Data:
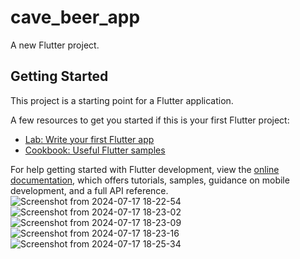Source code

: # cave_beer_app

A new Flutter project.

## Getting Started

This project is a starting point for a Flutter application.

A few resources to get you started if this is your first Flutter project:

- [Lab: Write your first Flutter app](https://docs.flutter.dev/get-started/codelab)
- [Cookbook: Useful Flutter samples](https://docs.flutter.dev/cookbook)

For help getting started with Flutter development, view the
[online documentation](https://docs.flutter.dev/), which offers tutorials,
samples, guidance on mobile development, and a full API reference.
![Screenshot from 2024-07-17 18-22-54](https://github.com/user-attachments/assets/6c04232f-837b-44b5-bb54-996b617cec92)
![Screenshot from 2024-07-17 18-23-02](https://github.com/user-attachments/assets/e5983622-a5fe-4ecd-9d42-d3b32b3919e4)
![Screenshot from 2024-07-17 18-23-09](https://github.com/user-attachments/assets/4598cd5a-16a7-4a9b-b8b1-35b683bb1f37)
![Screenshot from 2024-07-17 18-23-16](https://github.com/user-attachments/assets/06ae7b23-9d1d-4ec0-a380-4f2e6b1a25b2)
![Screenshot from 2024-07-17 18-25-34](https://github.com/user-attachments/assets/5783b3fc-a76d-4698-8607-f7690a383ece)
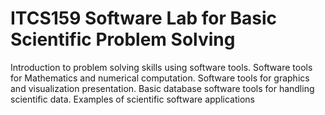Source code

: # ITCS159 Software Lab for Basic Scientific Problem Solving
 Introduction to problem solving skills using software tools. Software tools for Mathematics and numerical computation. Software tools for graphics and visualization presentation. Basic database software tools for handling scientific data. Examples of scientific software applications
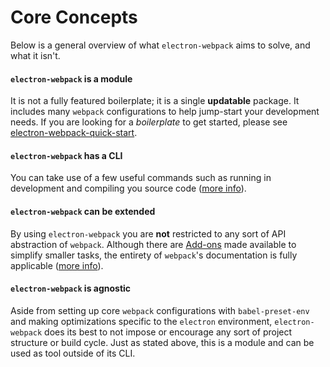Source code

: # Core Concepts

Below is a general overview of what `electron-webpack` aims to solve, and what it isn't.

#### `electron-webpack` is a module
It is not a fully featured boilerplate; it is a single **updatable** package. It includes many `webpack` configurations to help jump-start your development needs. If you are looking for a *boilerplate* to get started, please see [electron-webpack-quick-start](https://github.com/electron-userland/electron-webpack-quick-start).

#### `electron-webpack` has a CLI
You can take use of a few useful commands such as running in development and compiling you source code ([more info](./cli-commands.md)).

#### `electron-webpack` can be extended
By using `electron-webpack` you are **not** restricted to any sort of API abstraction of `webpack`. Although there are [Add-ons](./add-ons.md) made available to simplify smaller tasks, the entirety of `webpack`'s documentation is fully applicable ([more info](./extending-as-a-library.md)).

#### `electron-webpack` is agnostic
Aside from setting up core `webpack` configurations with `babel-preset-env` and making optimizations specific to the `electron` environment, `electron-webpack` does its best to not impose or encourage any sort of project structure or build cycle. Just as stated above, this is a module and can be used as tool outside of its CLI.
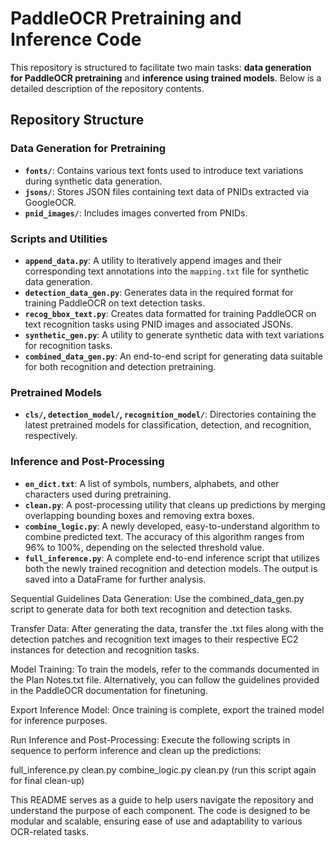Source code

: # PaddleOCR Pretraining and Inference Code

This repository is structured to facilitate two main tasks: **data generation for PaddleOCR pretraining** and **inference using trained models**. Below is a detailed description of the repository contents.

## Repository Structure

### Data Generation for Pretraining

- **`fonts/`**: Contains various text fonts used to introduce text variations during synthetic data generation.
- **`jsons/`**: Stores JSON files containing text data of PNIDs extracted via GoogleOCR.
- **`pnid_images/`**: Includes images converted from PNIDs.

### Scripts and Utilities

- **`append_data.py`**: A utility to iteratively append images and their corresponding text annotations into the `mapping.txt` file for synthetic data generation.
- **`detection_data_gen.py`**: Generates data in the required format for training PaddleOCR on text detection tasks.
- **`recog_bbox_text.py`**: Creates data formatted for training PaddleOCR on text recognition tasks using PNID images and associated JSONs.
- **`synthetic_gen.py`**: A utility to generate synthetic data with text variations for recognition tasks.
- **`combined_data_gen.py`**: An end-to-end script for generating data suitable for both recognition and detection pretraining.

### Pretrained Models

- **`cls/`, `detection_model/`, `recognition_model/`**: Directories containing the latest pretrained models for classification, detection, and recognition, respectively.

### Inference and Post-Processing

- **`en_dict.txt`**: A list of symbols, numbers, alphabets, and other characters used during pretraining.
- **`clean.py`**: A post-processing utility that cleans up predictions by merging overlapping bounding boxes and removing extra boxes.
- **`combine_logic.py`**: A newly developed, easy-to-understand algorithm to combine predicted text. The accuracy of this algorithm ranges from 96% to 100%, depending on the selected threshold value.
- **`full_inference.py`**: A complete end-to-end inference script that utilizes both the newly trained recognition and detection models. The output is saved into a DataFrame for further analysis.

Sequential Guidelines
Data Generation: Use the combined_data_gen.py script to generate data for both text recognition and detection tasks.

Transfer Data: After generating the data, transfer the .txt files along with the detection patches and recognition text images to their respective EC2 instances for detection and recognition tasks.

Model Training: To train the models, refer to the commands documented in the Plan Notes.txt file. Alternatively, you can follow the guidelines provided in the PaddleOCR documentation for finetuning.

Export Inference Model: Once training is complete, export the trained model for inference purposes.

Run Inference and Post-Processing: Execute the following scripts in sequence to perform inference and clean up the predictions:

full_inference.py
clean.py
combine_logic.py
clean.py (run this script again for final clean-up)


This README serves as a guide to help users navigate the repository and understand the purpose of each component. The code is designed to be modular and scalable, ensuring ease of use and adaptability to various OCR-related tasks.
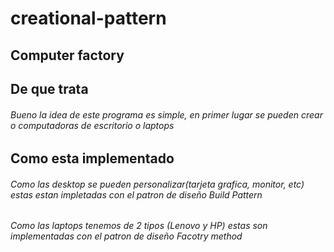 # creational-pattern
 
## Computer factory

## De que trata

###### Bueno la idea de este programa es simple, en primer lugar se pueden crear o computadoras de escritorio o laptops

## Como esta implementado

###### Como las desktop se pueden personalizar(tarjeta grafica, monitor, etc) estas estan impletadas con el patron de diseño Build Pattern 
###### Como las laptops tenemos de 2 tipos (Lenovo y HP) estas son implementadas con el patron de diseño Facotry method
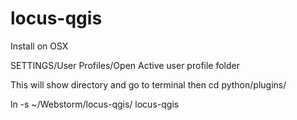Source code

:# locus-qgis

Install on OSX

SETTINGS/User Profiles/Open Active user profile folder

This will show directory and go to terminal then cd python/plugins/


ln -s ~/Webstorm/locus-qgis/ locus-qgis


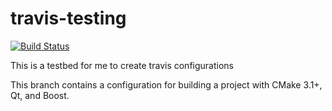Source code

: # travis-testing

[![Build Status](https://travis-ci.org/Nava2/travis-testing.svg?branch=cpp-project)](https://travis-ci.org/Nava2/travis-testing)

This is a testbed for me to create travis configurations

This branch contains a configuration for building a project with CMake 3.1+, Qt, and Boost. 
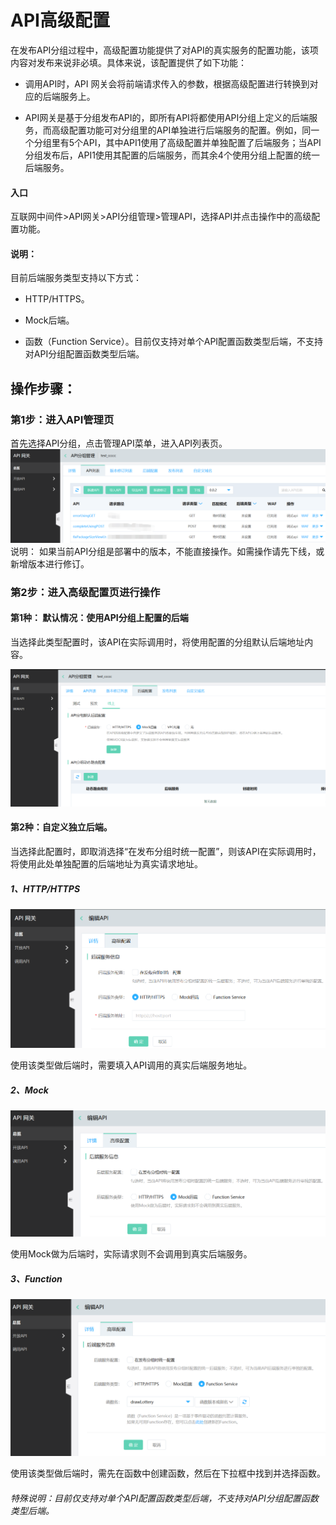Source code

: # API高级配置

在发布API分组过程中，高级配置功能提供了对API的真实服务的配置功能，该项内容对发布来说非必填。具体来说，该配置提供了如下功能：


- 调用API时，API 网关会将前端请求传入的参数，根据高级配置进行转换到对应的后端服务上。


- API网关是基于分组发布API的，即所有API将都使用API分组上定义的后端服务，而高级配置功能可对分组里的API单独进行后端服务的配置。例如，同一个分组里有5个API，其中API1使用了高级配置并单独配置了后端服务；当API分组发布后，API1使用其配置的后端服务，而其余4个使用分组上配置的统一后端服务。




#### 入口
互联网中间件>API网关>API分组管理>管理API，选择API并点击操作中的高级配置功能。

####   说明：


目前后端服务类型支持以下方式：


- HTTP/HTTPS。


- Mock后端。


- 函数（Function Service）。目前仅支持对单个API配置函数类型后端，不支持对API分组配置函数类型后端。



##  操作步骤：
###  第1步：进入API管理页
首先选择API分组，点击管理API菜单，进入API列表页。
 ![API列表](../../../../../image/Internet-Middleware/API-Gateway/advanced-configuration-1.png)
说明：
如果当前API分组是部署中的版本，不能直接操作。如需操作请先下线，或新增版本进行修订。

###  第2步：进入高级配置页进行操作
####  第1种： 默认情况：使用API分组上配置的后端
当选择此类型配置时，该API在实际调用时，将使用配置的分组默认后端地址内容。

 ![API列表](../../../../../image/Internet-Middleware/API-Gateway/advanced-configuration-2.png)
 


####   第2种：自定义独立后端。
当选择此配置时，即取消选择“在发布分组时统一配置”，则该API在实际调用时，将使用此处单独配置的后端地址为真实请求地址。

##### 1、HTTP/HTTPS

 ![API列表](../../../../../image/Internet-Middleware/API-Gateway/advanced-configuration-4.png)
 
 使用该类型做后端时，需要填入API调用的真实后端服务地址。
 

##### 2、Mock

 ![API列表](../../../../../image/Internet-Middleware/API-Gateway/advanced-configuration-5.png)
 
使用Mock做为后端时，实际请求则不会调用到真实后端服务。

##### 3、Function

 ![API列表](../../../../../image/Internet-Middleware/API-Gateway/advanced-configuration-6.png)
 
使用该类型做后端时，需先在函数中创建函数，然后在下拉框中找到并选择函数。
######  特殊说明：目前仅支持对单个API配置函数类型后端，不支持对API分组配置函数类型后端。
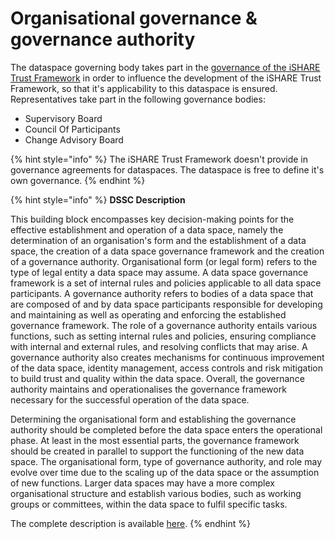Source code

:# Organisational governance & governance authority

The dataspace governing body takes part in the [governance of the iSHARE Trust Framework](https://framework.ishare.eu/is/governance-framework) in order to influence the development of the iSHARE Trust Framework, so that it's applicability to this dataspace is ensured. Representatives take part in the following governance bodies:

* Supervisory Board
* Council Of Participants
* Change Advisory Board

{% hint style="info" %}
The iSHARE Trust Framework doesn't provide in governance agreements for dataspaces. The dataspace is free to define it's own governance.
{% endhint %}

{% hint style="info" %}
**DSSC Description**

This building block encompasses key decision-making points for the effective establishment and operation of a data space, namely the determination of an organisation's form and the establishment of a data space, the creation of a data space governance framework and the creation of a governance authority. Organisational form (or legal form) refers to the type of legal entity a data space may assume. A data space governance framework is a set of internal rules and policies applicable to all data space participants. A governance authority refers to bodies of a data space that are composed of and by data space participants responsible for developing and maintaining as well as operating and enforcing the established governance framework. The role of a governance authority entails various functions, such as setting internal rules and policies, ensuring compliance with internal and external rules, and resolving conflicts that may arise. A governance authority also creates mechanisms for continuous improvement of the data space, identity management, access controls and risk mitigation to build trust and quality within the data space. Overall, the governance authority maintains and operationalises the governance framework necessary for the successful operation of the data space.

Determining the organisational form and establishing the governance authority should be completed before the data space enters the operational phase. At least in the most essential parts, the governance framework should be created in parallel to support the functioning of the new data space. The organisational form, type of governance authority, and role may evolve over time due to the scaling up of the data space or the assumption of new functions. Larger data spaces may have a more complex organisational structure and establish various bodies, such as working groups or committees, within the data space to fulfil specific tasks.

The complete description is available [here](https://dssc.eu/space/BVE/357074549/Organisational+Form+and+Governance+Authority).
{% endhint %}

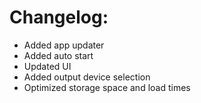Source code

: <h1>Changelog:</h1>

- Added app updater
- Added auto start
- Updated UI
- Added output device selection
- Optimized storage space and load times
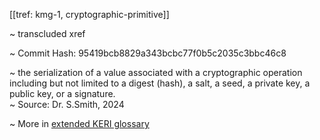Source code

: [[tref: kmg-1, cryptographic-primitive]]

~ <!-- This is a copy of the saved remote text. Remove it if you like. It is automatically (re)generated --><span class="transcluded-xref-term">transcluded xref</span>

~ Commit Hash: 95419bcb8829a343bcbc77f0b5c2035c3bbc46c8

~ the serialization of a value associated with a cryptographic operation including but not limited to a digest (hash), a salt, a seed, a private key, a public key, or a signature.  
~ Source: Dr. S.Smith, 2024

~ More in <a href="https://weboftrust.github.io/WOT-terms/docs/glossary/cryptographic-primitive">extended KERI glossary</a>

Activity: From the records above, transcribe exactly the lines starting at the one containing "This README serves" and ending at the one containing "## Como esta implementado". Skip the pictures.

Result for this exercise:
This README serves as a guide to help users navigate the repository and understand the purpose of each component. The code is designed to be modular and scalable, ensuring ease of use and adaptability to various OCR-related tasks.
 # creational-pattern
 
## Computer factory

## De que trata

###### Bueno la idea de este programa es simple, en primer lugar se pueden crear o computadoras de escritorio o laptops

## Como esta implementado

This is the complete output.